# my pup one ear hasn't been up yet?



## kool (Sep 10, 2007)

my gal is now 6mos old.
she had teething almost three weeks ago. 
one time around 4months i saw both ears were up for few days then went back down.
now one ear is up for about more than a month or so.
but the other one is quater up and remained there until now.

do you think it will be up since one is up already?
or should i do taping?

how long would it take the other to be up any informations would be really great.

thanks


----------



## Cooper&me (Dec 18, 2007)

When do the ears go up and do they all need help or do most just happen?


----------



## wrenny (Sep 20, 2007)

You should start taping them now as soon as you can. Never take anymore risks.









Mine has one up and one down at 5 1/2 months. I taped them last week. Still taped atm.


----------



## Calipso (Jan 10, 2008)

To my amazement, both ears are up at 9-1/2 weeks. One went up, and the other a couple of days later.


----------



## Cooper&me (Dec 18, 2007)

I was told to give nutical puppy once a day to help the ears. Anyone else heard this one?


----------



## KTM450SX (Dec 28, 2007)

Noob question here, is the ears up just a thing people worry about for looks reason? or is there some other reason.


----------



## Cooper&me (Dec 18, 2007)

I am worried just for looks. I want a shepherd that looks like a shepher.

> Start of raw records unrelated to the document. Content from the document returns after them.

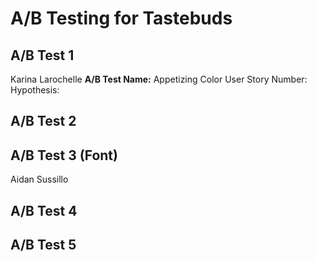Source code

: # A/B Testing for Tastebuds

## A/B Test 1
Karina Larochelle
**A/B Test Name:** Appetizing Color
User Story Number:
Hypothesis: 

## A/B Test 2

## A/B Test 3 (Font)
Aidan Sussillo

## A/B Test 4

## A/B Test 5



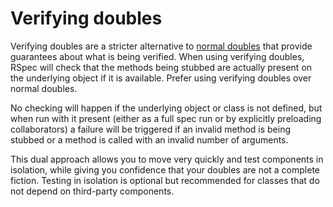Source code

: # Verifying doubles

Verifying doubles are a stricter alternative to [normal doubles](./basics/test-doubles) that provide guarantees about
what is being verified. When using verifying doubles, RSpec will check that the methods
being stubbed are actually present on the underlying object if it is available. Prefer using
verifying doubles over normal doubles.

No checking will happen if the underlying object or class is not defined, but when run with
it present (either as a full spec run or by explicitly preloading collaborators) a failure will be
triggered if an invalid method is being stubbed or a method is called with an invalid
number of arguments.

This dual approach allows you to move very quickly and test components in isolation, while
giving you confidence that your doubles are not a complete fiction. Testing in isolation is
optional but recommended for classes that do not depend on third-party components.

Not that it is a HUGE deal but I am worried.


----------



## tracyc (Feb 23, 2005)

> Quote:is the ears up just a thing people worry about for looks reason? or is there some other reason.


Erect ears are part of the breed standard--which simply means that's what a GSD is supposed to look like. A dog with soft ears can still be a great dog in all other ways...but it's just one of those physical differences that makes a GSD a GSD and not a coonhound, or something else.


----------



## wrenny (Sep 20, 2007)

And saves you from the...

"What type of mix is that german shepherd?"


----------